Cloud-Native Storage Takes a Data-First Focus
Developers using CNS need data management – they are less interested in what type of storage media they are using
Two products in the emerging cloud-native storage (CNS) market have undergone name changes in 2021, providing a sign in where the technology is headed.
In March, OpenShift giant Red Hat changed the name of its storage application from OpenShift Container Storage (OCS) to OpenShift Data Foundation (ODF). And in October, startup StorageOS became Ondat, also rebranding its product name from StorageOS to Ondat.
So, we have two product titles deleting storage in favor of data, or a variation of data. The message: it’s not about the storage, it’s about the data for containerized applications. More specifically, data services and databases.
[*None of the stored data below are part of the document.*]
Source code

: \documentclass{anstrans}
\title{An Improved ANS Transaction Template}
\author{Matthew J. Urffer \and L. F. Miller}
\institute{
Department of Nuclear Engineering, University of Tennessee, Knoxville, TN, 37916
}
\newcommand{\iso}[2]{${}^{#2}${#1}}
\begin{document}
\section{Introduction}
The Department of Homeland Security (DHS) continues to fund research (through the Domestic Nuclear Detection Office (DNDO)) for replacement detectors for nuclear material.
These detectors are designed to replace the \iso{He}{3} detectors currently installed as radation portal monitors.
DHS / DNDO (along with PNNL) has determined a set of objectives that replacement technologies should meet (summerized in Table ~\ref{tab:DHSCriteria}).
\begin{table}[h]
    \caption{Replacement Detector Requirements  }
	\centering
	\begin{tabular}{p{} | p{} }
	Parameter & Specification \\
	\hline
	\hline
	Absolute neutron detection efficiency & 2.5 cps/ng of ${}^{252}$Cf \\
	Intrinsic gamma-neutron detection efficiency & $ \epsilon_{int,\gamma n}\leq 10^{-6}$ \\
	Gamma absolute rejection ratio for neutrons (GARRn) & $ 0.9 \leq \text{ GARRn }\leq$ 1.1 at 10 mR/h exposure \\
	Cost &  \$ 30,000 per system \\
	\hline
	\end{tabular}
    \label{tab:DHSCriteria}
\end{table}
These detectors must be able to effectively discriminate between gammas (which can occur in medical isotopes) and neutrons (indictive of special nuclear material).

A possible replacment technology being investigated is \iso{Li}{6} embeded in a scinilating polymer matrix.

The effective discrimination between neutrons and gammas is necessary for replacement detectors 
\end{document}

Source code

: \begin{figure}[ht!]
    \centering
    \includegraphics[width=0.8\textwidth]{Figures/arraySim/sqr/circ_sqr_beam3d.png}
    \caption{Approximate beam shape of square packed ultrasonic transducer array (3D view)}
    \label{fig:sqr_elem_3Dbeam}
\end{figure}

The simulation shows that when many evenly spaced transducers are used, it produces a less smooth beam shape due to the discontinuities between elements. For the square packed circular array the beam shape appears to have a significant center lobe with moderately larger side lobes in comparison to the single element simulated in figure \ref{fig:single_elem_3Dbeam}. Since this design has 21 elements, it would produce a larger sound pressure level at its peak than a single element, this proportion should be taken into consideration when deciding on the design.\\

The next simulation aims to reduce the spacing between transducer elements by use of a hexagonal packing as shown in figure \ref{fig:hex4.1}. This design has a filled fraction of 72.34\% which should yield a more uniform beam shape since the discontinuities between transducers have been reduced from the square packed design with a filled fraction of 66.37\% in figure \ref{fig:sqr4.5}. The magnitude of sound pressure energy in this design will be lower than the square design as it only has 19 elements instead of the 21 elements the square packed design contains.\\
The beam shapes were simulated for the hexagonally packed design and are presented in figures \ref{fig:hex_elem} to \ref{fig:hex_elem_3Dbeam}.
The focus on data goes beyond branding, though. Pure Storage, which acquired CNS startup Portworx for $370 million in 2020, launched Portworx Data Services in September, and Ondat is in technical preview with a SaaS offering that will also make it easier for developers to manage data services. Both of those services are designed to make it easier to deploy and manage databases such as Cassandra, Couchbase, Elasticsearch, MongoDB, PostgreSQL, and Redis.
The expanding focus on CNS and underlying data also prompted software-defined storage vendor DataCore to join the market by acquiring startup MayaData.
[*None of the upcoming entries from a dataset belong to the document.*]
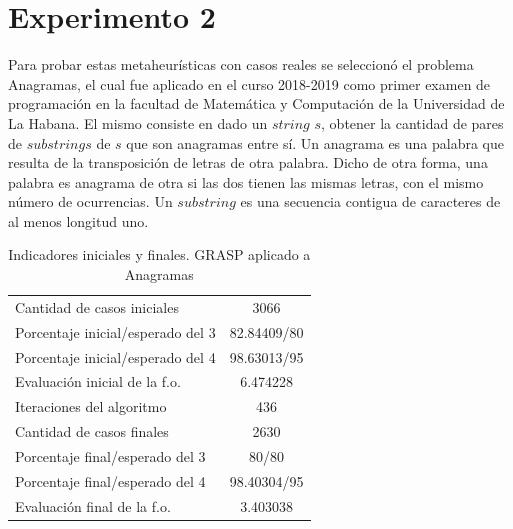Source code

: \documentclass[a4paper,openright,11pt,oneside]{book}
\begin{document}
	\section{Experimento 2}
		Para probar estas metaheurísticas con casos reales se seleccionó el problema Anagramas, el cual fue aplicado en el curso 2018-2019 como primer examen de programación en la facultad de Matemática y Computación de la Universidad de La Habana. El mismo consiste en dado un $string$ $s$, obtener la cantidad de pares de $substrings$ de $s$ que son anagramas entre sí. Un anagrama es una palabra que resulta de la transposición de letras de otra palabra. Dicho de otra forma, una palabra es anagrama de otra si las dos tienen las mismas letras, con el mismo número de ocurrencias. Un $substring$ es una secuencia contigua de caracteres de al menos longitud uno.
		
		\begin{table}[h]
			\begin{center}
				\begin{tabular}{| l | c |} \hline
					Cantidad de casos iniciales & 3066 \\
					Porcentaje inicial/esperado del 3 & 82.84409/80 \\
					Porcentaje inicial/esperado del 4 & 98.63013/95 \\
					Evaluación inicial de la f.o. & 6.474228 \\ \hline
					Iteraciones del algoritmo & 436 \\ \hline
					Cantidad de casos finales & 2630 \\
					Porcentaje final/esperado del 3 & 80/80 \\
					Porcentaje final/esperado del 4 & 98.40304/95 \\
					Evaluación final de la f.o. & 3.403038 \\ \hline
				\end{tabular}
				\caption{Indicadores iniciales y finales. GRASP aplicado a Anagramas}
				\label{tab:IndicadoresAnaGRASP1}
			\end{center}
		\end{table}
	
\end{document}
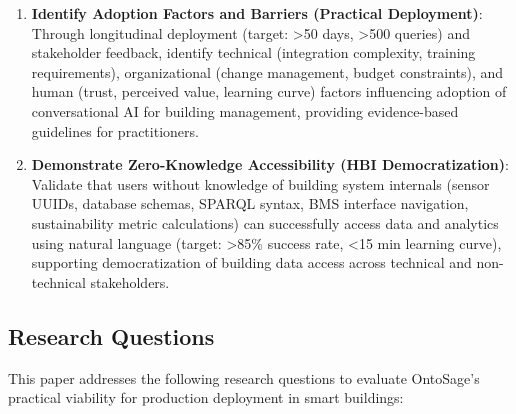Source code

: \documentclass[acmlarge]{acmart}
\begin{document}
\begin{enumerate}
    \item \textbf{Identify Adoption Factors and Barriers (Practical Deployment)}: Through longitudinal deployment (target: >50 days, >500 queries) and stakeholder feedback, identify technical (integration complexity, training requirements), organizational (change management, budget constraints), and human (trust, perceived value, learning curve) factors influencing adoption of conversational AI for building management, providing evidence-based guidelines for practitioners.
    
    \item \textbf{Demonstrate Zero-Knowledge Accessibility (HBI Democratization)}: Validate that users without knowledge of building system internals (sensor UUIDs, database schemas, SPARQL syntax, BMS interface navigation, sustainability metric calculations) can successfully access data and analytics using natural language (target: >85\% success rate, <15 min learning curve), supporting democratization of building data access across technical and non-technical stakeholders.
\end{enumerate}

\subsection{Research Questions}

This paper addresses the following research questions to evaluate OntoSage's practical viability for production deployment in smart buildings:
\end{document}
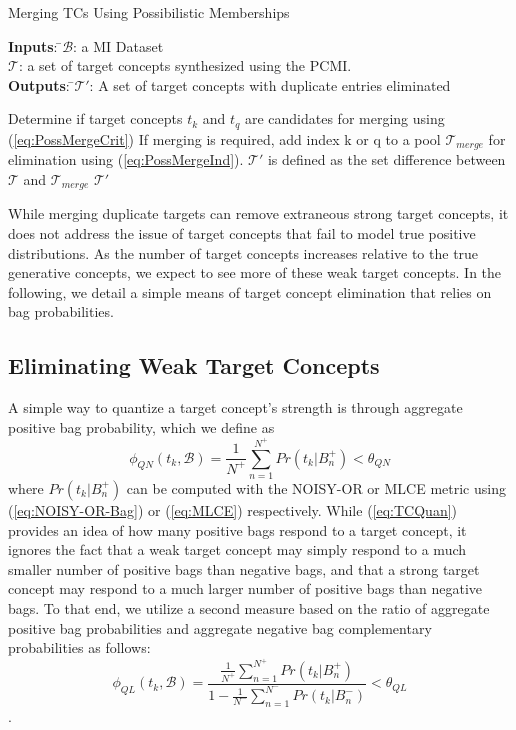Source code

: \documentclass[12pt,dvips]{report}
\numberwithin{equation}{section}
\begin{document}
\begin{algorithm}
  \caption{Merging TCs Using Possibilistic Memberships}
  \label{alg:possmerge}
  {\begin{tabbing}
  \textbf{Inputs}: \=$\mathcal{B}$: a MI Dataset\\
   \>$\mathcal{T}$: a set of target concepts synthesized using the PCMI.\\
   \textbf{Outputs}: \=$\mathcal{T}'$: A set of target concepts with duplicate entries eliminated\\
   \end{tabbing}}
  \begin{algorithmic}
     		\STATE Determine if target concepts $t_k$ and $t_q$ are candidates for merging using (\ref{eq:PossMergeCrit})
		\STATE If merging is required, add index k or q to a pool $\mathcal{T}_{merge}$ for elimination using (\ref{eq:PossMergeInd}).
	\ENDFOR
     \ENDFOR
    \STATE $\mathcal{T}'$ is defined as the set difference between $\mathcal{T}$ and $\mathcal{T}_{merge}$ 
    \RETURN $\mathcal{T}'$
  \end{algorithmic}
\end{algorithm}

While merging duplicate targets can remove extraneous strong target concepts, it does not address the issue of target concepts that fail to model true positive distributions.  As the number of target concepts increases relative to the true generative concepts, we expect to see more of these weak target concepts.  In the following, we detail a simple means of target concept elimination that relies on bag probabilities.

\subsection{Eliminating Weak Target Concepts} \label{subsec:selweak}
A simple way to quantize a target concept's strength is through aggregate positive bag probability, which we define as
\begin{equation} \label{eq:TCQuan}
\phi_{QN}(t_k,\mathcal{B})=\frac{1}{N^+}{\sum^{N^+}_{n=1}Pr(t_{k}\vert B_{n}^{+})} < \theta_{QN}
\end{equation} where $Pr(t_{k}\vert B_{n}^{+})$ can be computed with the NOISY-OR or MLCE metric using (\ref{eq:NOISY-OR-Bag}) or (\ref{eq:MLCE}) respectively.
While (\ref{eq:TCQuan}) provides an idea of how many positive bags respond to a target concept, it ignores the fact that a weak target concept may simply respond to a much smaller number of positive bags than negative bags, and that a strong target concept may respond to a much larger number of positive bags than negative bags. To that end, we utilize a second measure based on the ratio of aggregate positive bag probabilities and aggregate negative bag complementary probabilities as follows:
\begin{equation} \label{eq:TCQual}
\phi_{QL}(t_k,\mathcal{B})=\frac{\frac{1}{N^+}\sum^{N^+}_{n=1}Pr(t_{k}\vert B_{n}^{+})}{1-\frac{1}{N^-}\sum^{N^-}_{n=1}Pr(t_{k}\vert B_{n}^{-})} < \theta_{QL}
\end{equation}.  
\end{document}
In the early days of CNS, people talked about providing persistent disk storage for stateful applications, a feature not supported in Kubernetes. But more than that is needed, just as enterprise storage systems need to do more than provide a parking spot for data.
Developers using CNS are even less interested in what type of storage media they are pinning their data to. They need data management, mainly availability – how can they take the state of an application and move it in its entirety so it can be recovered if a node fails. If they build a test environment in Kubernetes in the cloud and want to run the application in production on-premises, they need data consistency. If they’re writing data to a MongoDB database, how can they ensure the data will be saved if a pod or cluster goes down? Those aren’t storage infrastructure issues, they’re data management concerns.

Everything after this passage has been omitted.